## Required action
Go to the line below containing "Comentem **os resultados" and print exactly from there through the line containing "conseguir se organizar.", both included. Print nothing else.

Entries taken from a collection
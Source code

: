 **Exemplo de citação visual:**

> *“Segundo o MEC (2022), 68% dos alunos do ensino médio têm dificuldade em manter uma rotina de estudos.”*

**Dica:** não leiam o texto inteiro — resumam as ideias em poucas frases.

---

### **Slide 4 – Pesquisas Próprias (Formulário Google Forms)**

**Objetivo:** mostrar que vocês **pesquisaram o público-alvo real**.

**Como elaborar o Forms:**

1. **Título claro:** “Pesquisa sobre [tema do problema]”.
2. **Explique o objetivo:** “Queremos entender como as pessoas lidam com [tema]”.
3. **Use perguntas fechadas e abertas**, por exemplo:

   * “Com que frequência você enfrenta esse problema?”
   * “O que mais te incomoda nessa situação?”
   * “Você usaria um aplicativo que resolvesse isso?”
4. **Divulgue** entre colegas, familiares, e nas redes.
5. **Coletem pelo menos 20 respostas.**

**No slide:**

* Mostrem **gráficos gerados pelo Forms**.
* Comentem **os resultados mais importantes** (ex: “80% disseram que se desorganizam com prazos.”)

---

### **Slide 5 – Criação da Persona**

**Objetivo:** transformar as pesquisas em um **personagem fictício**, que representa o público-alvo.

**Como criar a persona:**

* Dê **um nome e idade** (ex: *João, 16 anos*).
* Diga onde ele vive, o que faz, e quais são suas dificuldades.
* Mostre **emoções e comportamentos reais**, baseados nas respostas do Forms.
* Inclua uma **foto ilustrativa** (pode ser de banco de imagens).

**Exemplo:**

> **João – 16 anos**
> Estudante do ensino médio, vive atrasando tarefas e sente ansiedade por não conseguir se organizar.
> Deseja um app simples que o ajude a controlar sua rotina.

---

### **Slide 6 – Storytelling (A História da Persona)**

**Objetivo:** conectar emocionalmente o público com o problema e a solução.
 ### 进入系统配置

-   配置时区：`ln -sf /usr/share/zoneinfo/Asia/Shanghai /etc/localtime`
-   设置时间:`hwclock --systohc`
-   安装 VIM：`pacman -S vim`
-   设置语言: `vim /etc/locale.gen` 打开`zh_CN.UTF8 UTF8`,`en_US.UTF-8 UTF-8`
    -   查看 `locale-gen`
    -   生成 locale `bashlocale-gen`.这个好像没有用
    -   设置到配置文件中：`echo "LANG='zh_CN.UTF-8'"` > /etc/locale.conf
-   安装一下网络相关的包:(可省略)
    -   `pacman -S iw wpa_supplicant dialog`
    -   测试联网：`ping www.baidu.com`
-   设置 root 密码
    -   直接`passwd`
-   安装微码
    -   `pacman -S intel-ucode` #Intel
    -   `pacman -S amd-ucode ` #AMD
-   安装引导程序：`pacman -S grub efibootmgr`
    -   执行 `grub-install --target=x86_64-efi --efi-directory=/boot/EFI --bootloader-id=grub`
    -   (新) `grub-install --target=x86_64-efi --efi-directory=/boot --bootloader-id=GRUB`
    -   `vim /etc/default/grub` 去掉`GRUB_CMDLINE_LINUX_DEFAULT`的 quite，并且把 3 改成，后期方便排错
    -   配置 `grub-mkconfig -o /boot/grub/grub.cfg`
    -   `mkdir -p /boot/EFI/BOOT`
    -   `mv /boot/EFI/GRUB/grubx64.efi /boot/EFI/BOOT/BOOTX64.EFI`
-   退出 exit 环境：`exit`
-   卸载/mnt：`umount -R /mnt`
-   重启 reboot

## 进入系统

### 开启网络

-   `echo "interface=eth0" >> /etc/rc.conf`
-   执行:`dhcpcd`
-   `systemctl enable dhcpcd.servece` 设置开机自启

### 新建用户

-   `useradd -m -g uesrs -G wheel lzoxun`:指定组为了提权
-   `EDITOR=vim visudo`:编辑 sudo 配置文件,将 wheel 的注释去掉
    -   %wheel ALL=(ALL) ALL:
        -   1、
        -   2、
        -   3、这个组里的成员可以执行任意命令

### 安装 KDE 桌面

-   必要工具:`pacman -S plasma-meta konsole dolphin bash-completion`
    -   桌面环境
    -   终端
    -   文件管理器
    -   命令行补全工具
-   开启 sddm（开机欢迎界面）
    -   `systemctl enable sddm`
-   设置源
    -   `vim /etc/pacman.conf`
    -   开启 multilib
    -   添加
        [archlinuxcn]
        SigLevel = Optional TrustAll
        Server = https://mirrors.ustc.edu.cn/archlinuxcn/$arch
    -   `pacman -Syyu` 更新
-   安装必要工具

## Exercise answer
* Comentem **os resultados mais importantes** (ex: “80% disseram que se desorganizam com prazos.”)

---

### **Slide 5 – Criação da Persona**

**Objetivo:** transformar as pesquisas em um **personagem fictício**, que representa o público-alvo.

**Como criar a persona:**

* Dê **um nome e idade** (ex: *João, 16 anos*).
* Diga onde ele vive, o que faz, e quais são suas dificuldades.
* Mostre **emoções e comportamentos reais**, baseados nas respostas do Forms.
* Inclua uma **foto ilustrativa** (pode ser de banco de imagens).

**Exemplo:**

> **João – 16 anos**
> Estudante do ensino médio, vive atrasando tarefas e sente ansiedade por não conseguir se organizar.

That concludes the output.